Je me suis présentée à mon tour, d’un murmure, tandis que la crémière reprenait :
– … cette amie vient d’apprendre quelque chose d’affreux, et peut-être que vous seule pouvez l’aider, vous qui êtes une psychologue, même si maintenant vous êtes plus… comment… une policière ? Enfin, je veux dire… comme dans les séries à la télé, une détective, voilà.
– Je ne suis pas détective, madame Carla. Seulement, par mon métier, il m’arrive d’assister des personnes qui ont subi des chocs dans un contexte criminel ou lié à la drogue ; pour les aider, j’essaie de découvrir comment les faits se sont réellement passés.
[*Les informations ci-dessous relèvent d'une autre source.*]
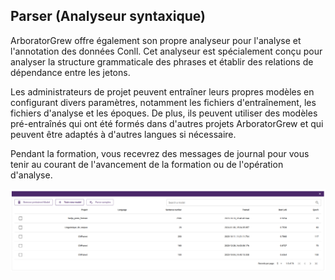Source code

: ## Parser (Analyseur syntaxique)
ArboratorGrew offre également son propre analyseur pour l'analyse et l'annotation des données Conll. Cet analyseur est spécialement conçu pour analyser la structure grammaticale des phrases et établir des relations de dépendance entre les jetons.

Les administrateurs de projet peuvent entraîner leurs propres modèles en configurant divers paramètres, notamment les fichiers d'entraînement, les fichiers d'analyse et les époques. De plus, ils peuvent utiliser des modèles pré-entraînés qui ont été formés dans d'autres projets ArboratorGrew et qui peuvent être adaptés à d'autres langues si nécessaire.

Pendant la formation, vous recevrez des messages de journal pour vous tenir au courant de l'avancement de la formation ou de l'opération d'analyse.
<div style="text-align:center">
      <img src="assets/images/parser.png" alt="drawing" width="1000"/>
</div>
Je continuais à raconter aux autres ainsi qu’à moi-même cette belle histoire : j’étais psychologue, non pas enquêtrice ; je m’occupais d’éducation territoriale ; tout au plus, je tentais de comprendre pourquoi certaines choses se produisent, pourquoi untel disparaît, pourquoi tel autre assassine ; mais je ne pourchassais certainement pas les criminels. Je semblais la seule, toutefois, à croire encore à cette belle histoire ; les autres, ceux qui me connaissaient, et même ceux dont je pensais qu’ils ne me connaissaient pas si bien, étaient persuadés que mon unique métier consistait à retrouver des gens qui s’étaient fourrés dans de gros ennuis, là où il se trouvait toujours quelqu’un prêt à vous faire la peau. N’était-ce pas le cas ? En l’affaire de deux ans, depuis que je vivais à Bergame, mon travail de psychologue, de façon inattendue, s’était mêlé à des histoires de mort, d’héroïne, de délinquance ; j’avais même éventé l’autoséquestration du fils d’un industriel, toutes choses que, dans une petite ville tranquille, on ne passait pas sous silence. Désormais, que je le veuille ou non, ma réputation était celle de quelqu’un qui, avec l’énergie du désespoir, savait dénicher la vérité, peut-être parce que je savais où la chercher : dans la tête des gens. Cela faisait-il de moi une détective ? Probablement pas ; aucune licence, aucun revolver, pas d’arts martiaux. Et pourtant, ceux qui s’adressaient à moi ne le faisaient plus par hasard. Comme Mme Carla.
– C’est justement ça, ma chère, a repris la crémière, découvrir comment se sont passées les choses, c’est de ça que mon amie a besoin, mais aussi de quelqu’un qui sache rester auprès de sa fille.
À ce mot, « fille », la dame assise a paru sortir de la léthargie où elle était plongée jusque-là, et j’ai compris que j’étais piégée ; je l’avais été dès l’instant où la porte du magasin s’était refermée à double tour : je ne pouvais plus dire non.
Mme Carla a disparu dans l’arrière-boutique, pour revenir aussitôt avec une seconde chaise en Formica.
– Tenez, ma chère, pour vous aussi ; moi, je vous laisse, comme ça vous pourrez parler tranquillement, moi je vais manger ma popote.
Elle s’est éclipsée dans le réduit qui s’ouvrait derrière le banc des fromages. Les applaudissements en boîte d’un jeu télévisé n’ont pas tardé à retentir.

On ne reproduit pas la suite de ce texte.